▶ Your objective: Go through the lines below and copy each one that holds the string "Python".
*** Information supplied ***
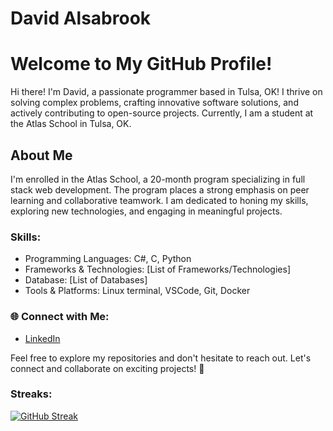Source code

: # David Alsabrook

# Welcome to My GitHub Profile!

Hi there! I'm David, a passionate programmer based in Tulsa, OK! I thrive on solving complex problems, crafting innovative software solutions, and actively contributing to open-source projects. Currently, I am a student at the Atlas School in Tulsa, OK.

## About Me

I'm enrolled in the Atlas School, a 20-month program specializing in full stack web development. The program places a strong emphasis on peer learning and collaborative teamwork. I am dedicated to honing my skills, exploring new technologies, and engaging in meaningful projects.

### Skills:

- Programming Languages: C#, C, Python
- Frameworks & Technologies: [List of Frameworks/Technologies]
- Database: [List of Databases]
- Tools & Platforms: Linux terminal, VSCode, Git, Docker

### 🌐 Connect with Me:

- [LinkedIn](https://www.linkedin.com/in/david-alsabrook/)

Feel free to explore my repositories and don't hesitate to reach out. Let's connect and collaborate on exciting projects! 🚀

### Streaks:
[![GitHub Streak](https://streak-stats.demolab.com?user=DAlsabrook&hide_border=true)](https://git.io/streak-stats)
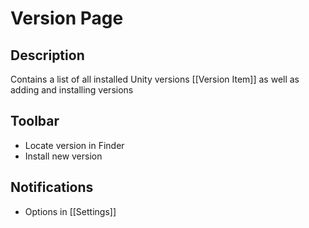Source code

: # Version Page
## Description
Contains a list of all installed Unity versions [[Version Item]] as well as adding and installing versions

## Toolbar
- Locate version in Finder
- Install new version

## Notifications
- Options in [[Settings]]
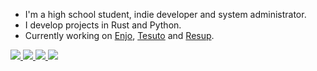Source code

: - I'm a high school student, indie developer and system administrator.
- I develop projects in Rust and Python.
- Currently working on [Enjo](https://gitlab.com/kostya-zero/enjo), [Tesuto](https://gitlab.com/kostya-zero/tesuto) and [Resup](https://gitlab.com/kostya-zero/resup).

<div class="badges">
    <a href="https://matrix.to/#/@zero:kostyazero.com">
        <img src="https://img.shields.io/badge/Matrix-202020?style=flat-square&logo=matrix&logoColor=white&colorA=202020&colorB=202020">
    </a>
    <a href="https://t.me/@kostya_zero">
        <img src="https://img.shields.io/badge/Telegram-202020?style=flat-square&logo=telegram&logoColor=white&colorA=202020&colorB=202020">
    </a>
    <a href="https://github.com/kostya-zero">
        <img src="https://img.shields.io/badge/GitHub-202020?style=flat-square&logo=github&logoColor=white&colorA=202020&colorB=202020">
    </a>
    <a href="https://git.kostyazero.com/kostya-zero">
        <img src="https://img.shields.io/badge/My%20Gitea-202020?style=flat-square&logo=gitea&logoColor=white&colorA=202020&colorB=202020">
    </a>
</div>

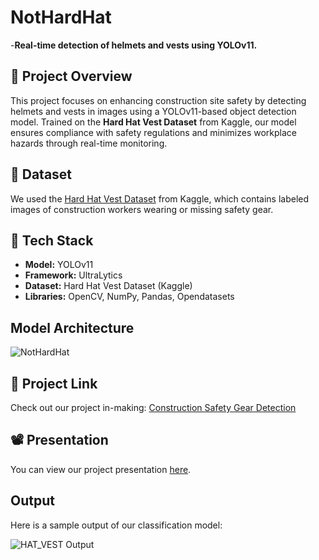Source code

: 
# NotHardHat

-**Real-time detection of helmets and vests using YOLOv11.**

## 📌 Project Overview
This project focuses on enhancing construction site safety by detecting helmets and vests in images using a YOLOv11-based object detection model. Trained on the **Hard Hat Vest Dataset** from Kaggle, our model ensures compliance with safety regulations and minimizes workplace hazards through real-time monitoring.

## 📂 Dataset
We used the [Hard Hat Vest Dataset](https://www.kaggle.com/datasets/muhammetzahitaydn/hardhat-vest-dataset-v3) from Kaggle, which contains labeled images of construction workers wearing or missing safety gear.

## 🚀 Tech Stack
- **Model:** YOLOv11
- **Framework:** UltraLytics
- **Dataset:** Hard Hat Vest Dataset (Kaggle)
- **Libraries:** OpenCV, NumPy, Pandas, Opendatasets


## Model Architecture
![NotHardHat](https://github.com/user-attachments/assets/beb86c57-4de9-4d54-bea0-40bd60b3bbbd)

## 🔗 Project Link
Check out our project in-making: [Construction Safety Gear Detection](https://colab.research.google.com/drive/1LC3lw9jm_dnN7dOl0B1ANpI4jbAxj5RV?usp=sharing)

## 📽 Presentation
You can view our project presentation [here](https://docs.google.com/presentation/d/1Oy-xLKRk34pYRC-mcaA3x2VjKPfU31MS4UnsnjsPcOs/edit#slide=id.gd251bb473_0_600).

## Output
Here is a sample output of our classification model:

![HAT_VEST Output](https://github.com/user-attachments/assets/1170e201-cf00-4403-94a1-3af792f0291d)




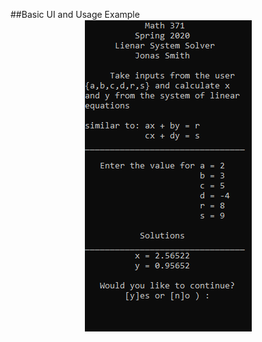 ##Basic UI and Usage Example
<img style="display: block; margin-left: auto; margin-right: auto;" src="images/opsResearch1.1.PNG" alt="icon">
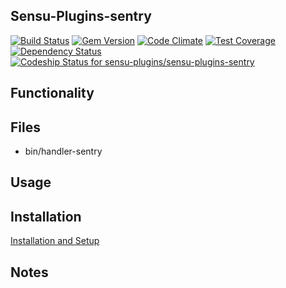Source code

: ## Sensu-Plugins-sentry

[ ![Build Status](https://travis-ci.org/sensu-plugins/sensu-plugins-sentry.svg?branch=master)](https://travis-ci.org/sensu-plugins/sensu-plugins-sentry)
[![Gem Version](https://badge.fury.io/rb/sensu-plugins-sentry.svg)](http://badge.fury.io/rb/sensu-plugins-sentry)
[![Code Climate](https://codeclimate.com/github/sensu-plugins/sensu-plugins-sentry/badges/gpa.svg)](https://codeclimate.com/github/sensu-plugins/sensu-plugins-sentry)
[![Test Coverage](https://codeclimate.com/github/sensu-plugins/sensu-plugins-sentry/badges/coverage.svg)](https://codeclimate.com/github/sensu-plugins/sensu-plugins-sentry)
[![Dependency Status](https://gemnasium.com/sensu-plugins/sensu-plugins-sentry.svg)](https://gemnasium.com/sensu-plugins/sensu-plugins-sentry)
[![Codeship Status for sensu-plugins/sensu-plugins-sentry](https://codeship.com/projects/cd5993d0-ea2f-0132-feb9-32dfa18a9fce/status?branch=master)](https://codeship.com/projects/83067)

## Functionality

## Files
 * bin/handler-sentry

## Usage

## Installation

[Installation and Setup](https://github.com/sensu-plugins/documentation/blob/master/user_docs/installation_instructions.md)

## Notes
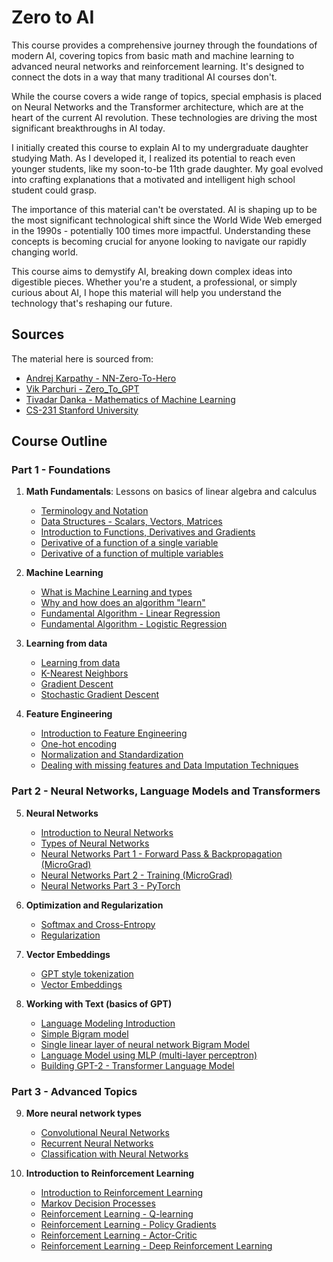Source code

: # Zero to AI

This course provides a comprehensive journey through the foundations of modern AI, covering topics from basic math and machine learning to advanced neural networks and reinforcement learning. It's designed to connect the dots in a way that many traditional AI courses don't.

While the course covers a wide range of topics, special emphasis is placed on Neural Networks and the Transformer architecture, which are at the heart of the current AI revolution. These technologies are driving the most significant breakthroughs in AI today.

I initially created this course to explain AI to my undergraduate daughter studying Math. As I developed it, I realized its potential to reach even younger students, like my soon-to-be 11th grade daughter. My goal evolved into crafting explanations that a motivated and intelligent high school student could grasp.

The importance of this material can't be overstated. AI is shaping up to be the most significant technological shift since the World Wide Web emerged in the 1990s - potentially 100 times more impactful. Understanding these concepts is becoming crucial for anyone looking to navigate our rapidly changing world.

This course aims to demystify AI, breaking down complex ideas into digestible pieces. Whether you're a student, a professional, or simply curious about AI, I hope this material will help you understand the technology that's reshaping our future.

## Sources

The material here is sourced from:
- [Andrej Karpathy - NN-Zero-To-Hero](https://github.com/karpathy/nn-zero-to-hero)
- [Vik Parchuri - Zero_To_GPT](https://github.com/VikParuchuri/zero_to_gpt/tree/master?tab=readme-ov-file)
- [Tivadar Danka - Mathematics of Machine Learning](https://tivadardanka.com/mathematics-of-machine-learning-preview)
- [CS-231 Stanford University](https://cs231n.github.io/)

## Course Outline

### Part 1 - Foundations

1. **Math Fundamentals**: Lessons on basics of linear algebra and calculus
   - [Terminology and Notation](./notes/term-not.md)
   - [Data Structures - Scalars, Vectors, Matrices](./notes/data-structs.md)
   - [Introduction to Functions, Derivatives and Gradients](./notes/func-der-grad.md)
   - [Derivative of a function of a single variable](./notes/derivative-single-var.md)
   - [Derivative of a function of multiple variables](./notes/derivative-multiple-var.md)

2. **Machine Learning**
   - [What is Machine Learning and types](./notes/what-is-ml.md)
   - [Why and how does an algorithm "learn"](./notes/why-algo-learns.md)
   - [Fundamental Algorithm - Linear Regression](./notes/linear-reg.md)
   - [Fundamental Algorithm - Logistic Regression](./notes/logistic-reg.md)

3. **Learning from data**
   - [Learning from data](./notes/learning-from-data.md)
   - [K-Nearest Neighbors](./notes/knn.md)
   - [Gradient Descent](./notes/gradient-descent.md)
   - [Stochastic Gradient Descent](./notes/sgd.md)

4. **Feature Engineering**
   - [Introduction to Feature Engineering](./notes/feature-engineering.md)
   - [One-hot encoding](./notes/one-hot-encoding.md)
   - [Normalization and Standardization](./notes/normalization-standardization.md)
   - [Dealing with missing features and Data Imputation Techniques](./notes/missing-values-imputation.md)

### Part 2 - Neural Networks, Language Models and Transformers

5. **Neural Networks**
   - [Introduction to Neural Networks](./notes/nn-intro.md)
   - [Types of Neural Networks](./notes/nn-types.md)
   - [Neural Networks Part 1 - Forward Pass & Backpropagation (MicroGrad)](./notes/nn-forward-backprop.md)
   - [Neural Networks Part 2 - Training (MicroGrad)](./notes/nn-training.md)
   - [Neural Networks Part 3 - PyTorch](./notes/nn-pytorch.md)

6. **Optimization and Regularization**
   - [Softmax and Cross-Entropy](./notes/softmax-cross-entropy.md)
   - [Regularization](./notes/regularization.md)

7. **Vector Embeddings**
   - [GPT style tokenization](./notes/gpt-tokenization.md)
   - [Vector Embeddings](./notes/vector-embeddings.md)

8. **Working with Text (basics of GPT)**
   - [Language Modeling Introduction](./notes/lm-intro.md)
   - [Simple Bigram model](./notes/bigram-lm.md)
   - [Single linear layer of neural network Bigram Model](./notes/bigram-nn-lm.md)
   - [Language Model using MLP (multi-layer perceptron)](./notes/bigram-mlp-lm.md)
   - [Building GPT-2 - Transformer Language Model](./notes/bigram-transformer-lm.md)

### Part 3 - Advanced Topics

9. **More neural network types**
   - [Convolutional Neural Networks](./notes/conv-nn.md)
   - [Recurrent Neural Networks](./notes/rnn.md)
   - [Classification with Neural Networks](./notes/nn-classification.md)

10. **Introduction to Reinforcement Learning**
    - [Introduction to Reinforcement Learning](./notes/rl-intro.md)
    - [Markov Decision Processes](./notes/mdp.md)
    - [Reinforcement Learning - Q-learning](./notes/q-learning.md)
    - [Reinforcement Learning - Policy Gradients](./notes/policy-gradients.md)
    - [Reinforcement Learning - Actor-Critic](./notes/actor-critic.md)
    - [Reinforcement Learning - Deep Reinforcement Learning](./notes/deep-rl.md)

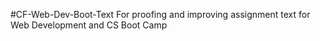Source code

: #CF-Web-Dev-Boot-Text
For proofing and improving assignment text for Web Development and CS Boot Camp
*** End of Information supplied ***
▶ Finished task:
- Programming Languages: C#, C, Python
- I develop projects in Rust and Python.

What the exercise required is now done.